Texting was never intended for elegant, accurate writing. It’s designed for quick messages only. Pecking away on those tiny cellphone keyboards is awkward, so people keep messages brief. To speed things up, texters often send single, unpunctuated phrases rather than full sentences, and resort to TLAs (to my older readers, that’s “three letter acronyms” like LOL, BTW and IMO). To some, using proper punctuation like periods at the end of sentences gives an impression of formality that borders on rudeness and thus is to be avoided at all costs.
Says Jose Fuentealamo, writing in Aleteia:
“This isn’t to say that we shouldn’t ever send a quick text message, laden with abbreviations and TLAs. Nor are we saying that everyone should try to be Shakespeare. But if we are always looking to save time and space and don’t care about proper spelling and grammar, we often end up losing the ability to express ourselves properly and clearly with more formal writing such as emails, business messages and reports.”
McNair concludes his article:
“Texting is here to stay. What can’t become our new normal is allowing our youths to supplant formal language skills with ever-evolving faddish language. Too much texting time threatens us all.”
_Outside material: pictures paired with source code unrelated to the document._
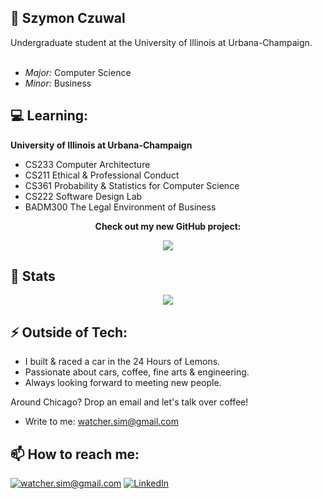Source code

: <h2>👋 Szymon Czuwal</h2>
Undergraduate student at the University of Illinois at Urbana-Champaign.<br>
<br>

- <i>Major:</i> Computer Science
- <i>Minor:</i> Business

<h2>💻 Learning:</h2>

__University of Illinois at Urbana-Champaign__

- CS233 Computer Architecture
- CS211 Ethical & Professional Conduct
- CS361 Probability & Statistics for Computer Science
- CS222 Software Design Lab
- BADM300 The Legal Environment of Business



<p align="center">
  <b>Check out my new GitHub project:</b>
</p>


<div>
    <p align="center">
      <a href="https://github.com/Watcher-S/ChessCommand">
        <img align="center" src="https://github-readme-stats.vercel.app/api/pin/?username=Watcher-S&repo=ChessCommand&theme=solarized-light" />
      </a>
    </p>
</div>



<h2>👀 Stats</h2>


<div>
    <p align="center">
      <a href="https://github.com/Watcher-S/">
        <img align="center" src="https://github-readme-stats.vercel.app/api?username=Watcher-S&theme=solarized-light&show_icons=true" />
      </a>
    </p>
</div>



<h2>⚡ Outside of Tech:</h2>

- I built & raced a car in the 24 Hours of Lemons.<br>
- Passionate about cars, coffee, fine arts & engineering.<br>
- Always looking forward to meeting new people.<br>

Around Chicago?
Drop an email and let's talk over coffee!
 
- Write to me: [watcher.sim@gmail.com](mailto:watcher.sim@gmail.com)

<h2>📫 How to reach me:</h2>

<a href="mailto:watcher.sim@gmail.com">![watcher.sim@gmail.com](https://img.shields.io/badge/Gmail-D14836?style=for-the-badge&logo=gmail&logoColor=white)</a> 
<a href="https://www.linkedin.com/in/szymon-czuwal-725537280/">![LinkedIn](https://img.shields.io/badge/LinkedIn-0077B5?style=for-the-badge&logo=linkedin&logoColor=white)</a>
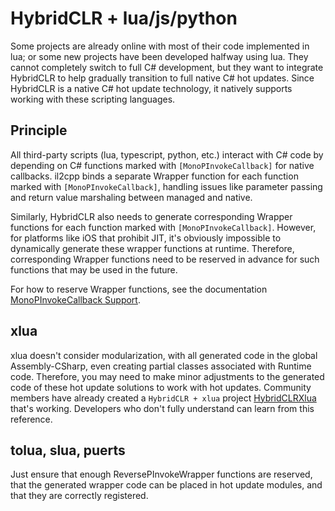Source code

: # HybridCLR + lua/js/python

Some projects are already online with most of their code implemented in lua; or some new projects have been developed halfway using lua. They cannot completely switch to full C# development, but they want to integrate HybridCLR to help gradually transition to full native C# hot updates. Since HybridCLR is a native C# hot update technology, it natively supports working with these scripting languages.

## Principle

All third-party scripts (lua, typescript, python, etc.) interact with C# code by depending on C# functions marked with `[MonoPInvokeCallback]` for native callbacks.
il2cpp binds a separate Wrapper function for each function marked with `[MonoPInvokeCallback]`, handling issues like parameter passing and return value marshaling between managed and native.

Similarly, HybridCLR also needs to generate corresponding Wrapper functions for each function marked with `[MonoPInvokeCallback]`. However, for platforms like iOS that prohibit JIT, it's obviously impossible to dynamically generate these wrapper functions at runtime. Therefore, corresponding Wrapper functions need to be reserved in advance for such functions that may be used in the future.

For how to reserve Wrapper functions, see the documentation [MonoPInvokeCallback Support](./monopinvokecallback).

## xlua

xlua doesn't consider modularization, with all generated code in the global Assembly-CSharp, even creating partial classes associated with Runtime code. Therefore, you may need to make minor adjustments to the generated code of these hot update solutions to work with hot updates.
Community members have already created a `HybridCLR + xlua` project [HybridCLRXlua](https://gitee.com/ldr123/HybridCLRXlua) that's working. Developers who don't fully understand can learn from this reference.

## tolua, slua, puerts

Just ensure that enough ReversePInvokeWrapper functions are reserved, that the generated wrapper code can be placed in hot update modules, and that they are correctly registered.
We emailed a dozen MPs of great firms and asked them: “Do you think it’s important for your firm’s professional staff to have ‘decent’ writing skills?” I defined “decent” as not expecting people to write like a novelist or an English teacher but instead, to be able to compose a nicely worded email, letter or report that is clear and free of blatant grammar, spelling and punctuation mistakes.
Their response was unanimous. All say it’s very important. One added: “It tells you a lot about an individual’s attention to detail and pride in their output.” Another said: “Writing errors erode client and colleague trust and credibility.” Several added: “It’s atrocious how younger people write today.”
I followed up with: “If someone is a weak writer, can they still become a partner?” Responses were an even mix of yes and no. So, yes, writing is important, but maybe not so important that it will prevent someone from becoming a partner if they exhibit other valuable skills.
I know many young people might not be happy with the message of this blog. But to quote a former supreme justice, what I write here “happens to be my opinion…and it happens to be correct!”